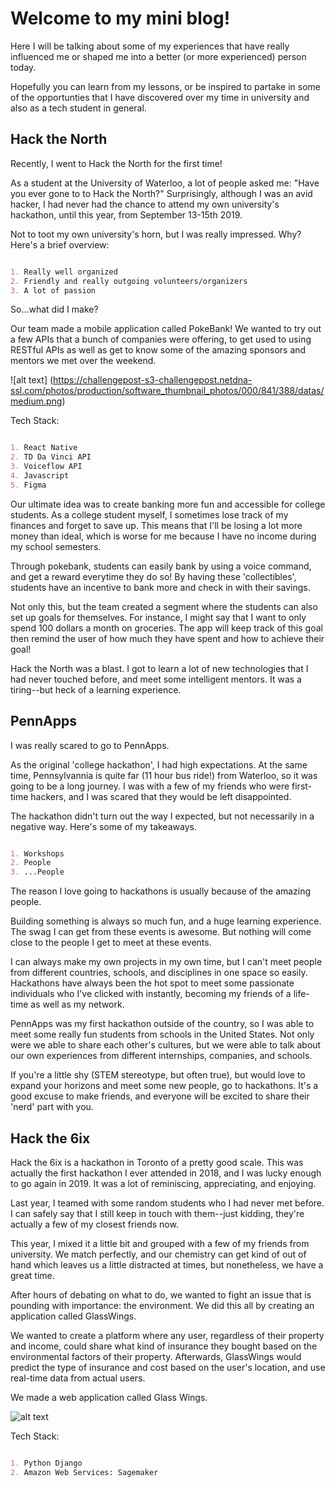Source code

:# Welcome to my mini blog!

Here I will be talking about some of my experiences that have really influenced me or shaped me into a better (or more experienced) person today. 

Hopefully you can learn from my lessons, or be inspired to partake in some of the opportunties that I have discovered over my time in university and also as a tech student in general. 

## Hack the North

Recently, I went to Hack the North for the first time!

As a student at the University of Waterloo, a lot of people asked me: "Have you ever gone to to Hack the North?"
Surprisingly, although I was an avid hacker, I had never had the chance to attend my own university's hackathon, until this year, from September 13-15th 2019. 

Not to toot my own university's horn, but I was really impressed. 
Why? Here's a brief overview:

```markdown

1. Really well organized
2. Friendly and really outgoing volunteers/organizers
3. A lot of passion 

```
So...what did I make?

Our team made a mobile application called PokeBank! We wanted to try out a few APIs that a bunch of companies were offering, to get used to using RESTful APIs as well as get to know some of the amazing sponsors and mentors we met over the weekend. 

![alt text] (https://challengepost-s3-challengepost.netdna-ssl.com/photos/production/software_thumbnail_photos/000/841/388/datas/medium.png)

Tech Stack:

```markdown

1. React Native
2. TD Da Vinci API
3. Voiceflow API
4. Javascript
5. Figma

```

Our ultimate idea was to create banking more fun and accessible for college students. 
As a college student myself, I sometimes lose track of my finances and forget to save up. This means that I'll be losing a lot more money than ideal, which is worse for me because I have no income during my school semesters. 

Through pokebank, students can easily bank by using a voice command, and get a reward everytime they do so! By having these 'collectibles', students have an incentive to bank more and check in with their savings. 

Not only this, but the team created a segment where the students can also set up goals for themselves. For instance, I might say that I want to only spend 100 dollars a month on groceries. The app will keep track of this goal then remind the user of how much they have spent and how to achieve their goal!

Hack the North was a blast. I got to learn a lot of new technologies that I had never touched before, and meet some intelligent mentors. It was a tiring--but heck of a learning experience.

## PennApps

I was really scared to go to PennApps. 

As the original 'college hackathon', I had high expectations. At the same time, Pennsylvannia is quite far (11 hour bus ride!) from Waterloo, so it was going to be a long journey. I was with a few of my friends who were first-time hackers, and I was scared that they would be left disappointed.

The hackathon didn't turn out the way I expected, but not necessarily in a negative way. Here's some of my takeaways. 

```markdown

1. Workshops
2. People
3. ...People

```

The reason I love going to hackathons is usually because of the amazing people. 

Building something is always so much fun, and a huge learning experience. The swag I can get from these events is awesome. But nothing will come close to the people I get to meet at these events. 

I can always make my own projects in my own time, but I can't meet people from different countries, schools, and disciplines in one space so easily. Hackathons have always been the hot spot to meet some passionate individuals who I've clicked with instantly, becoming my friends of a life-time as well as my network. 

PennApps was my first hackathon outside of the country, so I was able to meet some really fun students from schools in the United States. Not only were we able to share each other's cultures, but we were able to talk about our own experiences from different internships, companies, and schools. 

If you're a little shy (STEM stereotype, but often true), but would love to expand your horizons and meet some new people, go to hackathons. It's a good excuse to make friends, and everyone will be excited to share their 'nerd' part with you. 

## Hack the 6ix

Hack the 6ix is a hackathon in Toronto of a pretty good scale. This was actually the first hackathon I ever attended in 2018, and I was lucky enough to go again in 2019. It was a lot of reminiscing, appreciating, and enjoying. 

Last year, I teamed with some random students who I had never met before. I can safely say that I still keep in touch with them--just kidding, they're actually a few of my closest friends now. 

This year, I mixed it a little bit and grouped with a few of my friends from university. We match perfectly, and our chemistry can get kind of out of hand which leaves us a little distracted at times, but nonetheless, we have a great time. 

After hours of debating on what to do, we wanted to fight an issue that is pounding with importance: the environment.
We did this all by creating an application called GlassWings.

We wanted to create a platform where any user, regardless of their property and income, could share what kind of insurance they bought based on the environmental factors of their property. Afterwards, GlassWings would predict the type of insurance and cost based on the user's location, and use real-time data from actual users. 

We made a web application called Glass Wings.

![alt text](https://challengepost-s3-challengepost.netdna-ssl.com/photos/production/software_photos/000/829/724/datas/gallery.jpg)

Tech Stack:

```markdown

1. Python Django
2. Amazon Web Services: Sagemaker

```

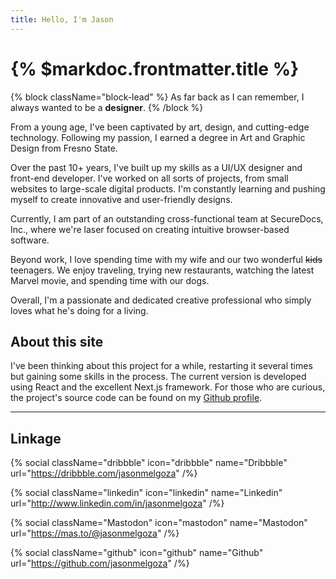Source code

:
 ```yaml
---
title: Hello, I'm Jason
---
```


# {% $markdoc.frontmatter.title %}

{% block className="block-lead" %}
As far back as I can remember, I always wanted to be a **designer**.
{% /block %}

From a young age, I've been captivated by art, design, and cutting-edge technology. Following my passion, I earned a degree in Art and Graphic Design from Fresno State.

Over the past 10+ years, I've built up my skills as a UI/UX designer and front-end developer. I've worked on all sorts of projects, from small websites to large-scale digital products. I'm constantly learning and pushing myself to create innovative and user-friendly designs.

Currently, I am part of an outstanding cross-functional team at SecureDocs, Inc., where we're laser focused on creating intuitive browser-based software.

Beyond work, I love spending time with my wife and our two wonderful ~~kids~~ teenagers. We enjoy traveling, trying new restaurants, watching the latest Marvel movie, and spending time with our dogs.

Overall, I'm a passionate and dedicated creative professional who simply loves what he's doing for a living.

## About this site

I've been thinking about this project for a while, restarting it several times but gaining some skills in the process. The current version is developed using React and the excellent Next.js framework. For those who are curious, the project's source code can be found on my [Github profile](https://github.com/jasonmelgoza/mavericks).

---

## Linkage

{% social
  className="dribbble"
  icon="dribbble"
  name="Dribbble"
  url="https://dribbble.com/jasonmelgoza"
/%}

{% social
  className="linkedin"
  icon="linkedin"
  name="Linkedin"
  url="http://www.linkedin.com/in/jasonmelgoza"
/%}

{% social
  className="Mastodon"
  icon="mastodon"
  name="Mastodon"
  url="https://mas.to/@jasonmelgoza"
/%}

{% social
  className="github"
  icon="github"
  name="Github"
  url="https://github.com/jasonmelgoza"
/%}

━━━

Write out each line of the data that holds the string "called".

*Final answer*.
Our team made a mobile application called PokeBank! We wanted to try out a few APIs that a bunch of companies were offering, to get used to using RESTful APIs as well as get to know some of the amazing sponsors and mentors we met over the weekend. 
We did this all by creating an application called GlassWings.
We made a web application called Glass Wings.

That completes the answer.